• [EXERCISE GOAL]:
Scan the data for "mathbb" and copy each matching line.

===== RECORDS PROVIDED

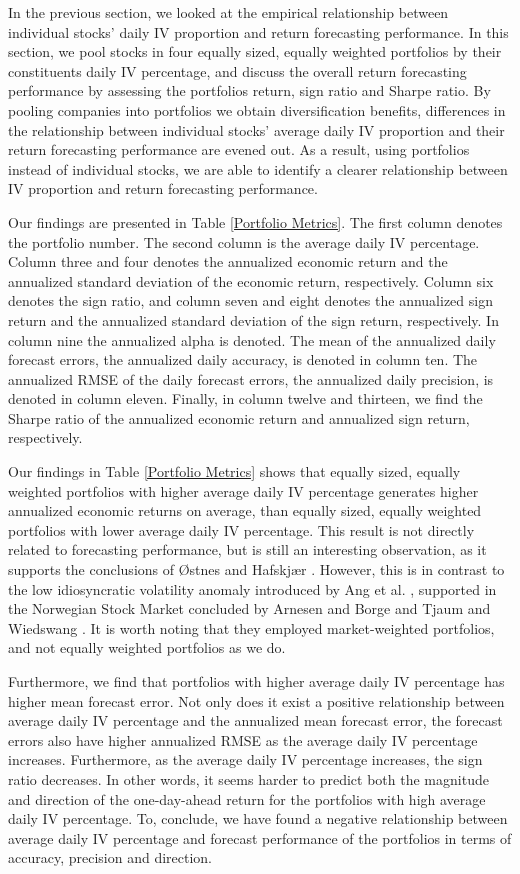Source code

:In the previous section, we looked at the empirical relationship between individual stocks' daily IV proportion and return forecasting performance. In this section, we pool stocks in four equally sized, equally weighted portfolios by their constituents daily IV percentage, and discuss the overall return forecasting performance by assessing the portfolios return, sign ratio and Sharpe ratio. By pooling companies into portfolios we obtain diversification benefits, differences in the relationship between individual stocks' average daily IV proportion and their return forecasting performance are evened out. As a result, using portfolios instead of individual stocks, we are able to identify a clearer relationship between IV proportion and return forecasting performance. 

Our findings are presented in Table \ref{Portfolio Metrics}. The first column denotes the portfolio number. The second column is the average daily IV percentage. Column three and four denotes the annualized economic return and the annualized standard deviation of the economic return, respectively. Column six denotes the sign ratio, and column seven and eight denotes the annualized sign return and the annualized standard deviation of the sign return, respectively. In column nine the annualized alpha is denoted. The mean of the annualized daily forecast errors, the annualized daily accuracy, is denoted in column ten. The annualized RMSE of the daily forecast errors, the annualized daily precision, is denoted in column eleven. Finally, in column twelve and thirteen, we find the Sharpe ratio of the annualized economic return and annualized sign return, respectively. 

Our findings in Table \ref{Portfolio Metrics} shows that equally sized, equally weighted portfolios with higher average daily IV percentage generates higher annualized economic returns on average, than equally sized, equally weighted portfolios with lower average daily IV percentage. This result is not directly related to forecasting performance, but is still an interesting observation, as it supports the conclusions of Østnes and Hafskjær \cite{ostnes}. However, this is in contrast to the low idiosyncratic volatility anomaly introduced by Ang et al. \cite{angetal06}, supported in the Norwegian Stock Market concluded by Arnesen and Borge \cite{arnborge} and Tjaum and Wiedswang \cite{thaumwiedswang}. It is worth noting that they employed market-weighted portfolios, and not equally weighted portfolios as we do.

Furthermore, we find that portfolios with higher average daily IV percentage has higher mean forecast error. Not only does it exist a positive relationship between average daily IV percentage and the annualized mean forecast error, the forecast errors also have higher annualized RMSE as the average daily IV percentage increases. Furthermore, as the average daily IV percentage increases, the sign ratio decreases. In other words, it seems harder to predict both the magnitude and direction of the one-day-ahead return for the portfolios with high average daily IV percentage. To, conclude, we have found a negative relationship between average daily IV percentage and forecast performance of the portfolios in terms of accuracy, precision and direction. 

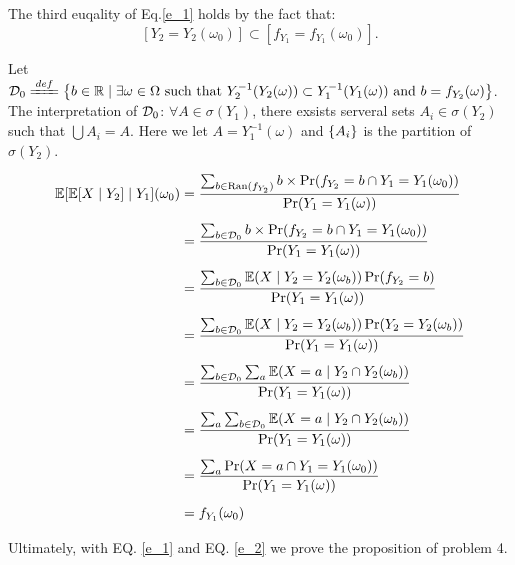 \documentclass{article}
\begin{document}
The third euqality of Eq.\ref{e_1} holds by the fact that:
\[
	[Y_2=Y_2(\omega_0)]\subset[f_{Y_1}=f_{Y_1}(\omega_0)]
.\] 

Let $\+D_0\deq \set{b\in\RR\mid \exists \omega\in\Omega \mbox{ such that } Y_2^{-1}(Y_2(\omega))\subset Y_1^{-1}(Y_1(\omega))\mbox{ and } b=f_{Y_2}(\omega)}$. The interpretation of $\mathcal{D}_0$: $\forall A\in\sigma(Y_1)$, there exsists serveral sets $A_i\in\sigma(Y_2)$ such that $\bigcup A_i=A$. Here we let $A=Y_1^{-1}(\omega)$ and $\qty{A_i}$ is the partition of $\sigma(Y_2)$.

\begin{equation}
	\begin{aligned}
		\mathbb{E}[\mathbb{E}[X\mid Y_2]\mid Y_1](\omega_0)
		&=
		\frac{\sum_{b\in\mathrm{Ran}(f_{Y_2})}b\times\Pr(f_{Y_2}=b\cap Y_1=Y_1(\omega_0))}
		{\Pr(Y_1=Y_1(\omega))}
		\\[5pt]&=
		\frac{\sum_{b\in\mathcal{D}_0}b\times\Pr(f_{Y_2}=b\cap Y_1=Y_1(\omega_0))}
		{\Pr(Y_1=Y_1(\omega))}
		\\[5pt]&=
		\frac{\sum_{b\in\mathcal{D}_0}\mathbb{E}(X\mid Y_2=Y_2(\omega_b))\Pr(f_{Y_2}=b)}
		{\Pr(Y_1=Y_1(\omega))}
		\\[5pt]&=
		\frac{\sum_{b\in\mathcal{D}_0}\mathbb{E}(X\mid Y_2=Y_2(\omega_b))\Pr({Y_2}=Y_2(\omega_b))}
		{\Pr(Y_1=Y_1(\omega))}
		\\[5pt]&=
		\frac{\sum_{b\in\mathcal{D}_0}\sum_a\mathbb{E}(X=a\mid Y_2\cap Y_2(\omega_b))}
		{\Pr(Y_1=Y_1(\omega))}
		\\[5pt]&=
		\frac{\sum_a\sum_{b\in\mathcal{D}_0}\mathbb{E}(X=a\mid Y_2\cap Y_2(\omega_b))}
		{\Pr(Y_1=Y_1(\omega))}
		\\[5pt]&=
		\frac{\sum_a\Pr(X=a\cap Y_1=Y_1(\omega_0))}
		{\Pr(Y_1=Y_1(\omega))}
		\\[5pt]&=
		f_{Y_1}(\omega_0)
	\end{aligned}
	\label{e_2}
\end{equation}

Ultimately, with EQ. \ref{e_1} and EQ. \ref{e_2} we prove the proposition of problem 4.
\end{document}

==========

• [SOLUTION FOR THIS EXERCISE]:
		\mathbb{E}[\mathbb{E}[X\mid Y_2]\mid Y_1](\omega_0)
		\frac{\sum_{b\in\mathcal{D}_0}\mathbb{E}(X\mid Y_2=Y_2(\omega_b))\Pr(f_{Y_2}=b)}
		\frac{\sum_{b\in\mathcal{D}_0}\mathbb{E}(X\mid Y_2=Y_2(\omega_b))\Pr({Y_2}=Y_2(\omega_b))}
		\frac{\sum_{b\in\mathcal{D}_0}\sum_a\mathbb{E}(X=a\mid Y_2\cap Y_2(\omega_b))}
		\frac{\sum_a\sum_{b\in\mathcal{D}_0}\mathbb{E}(X=a\mid Y_2\cap Y_2(\omega_b))}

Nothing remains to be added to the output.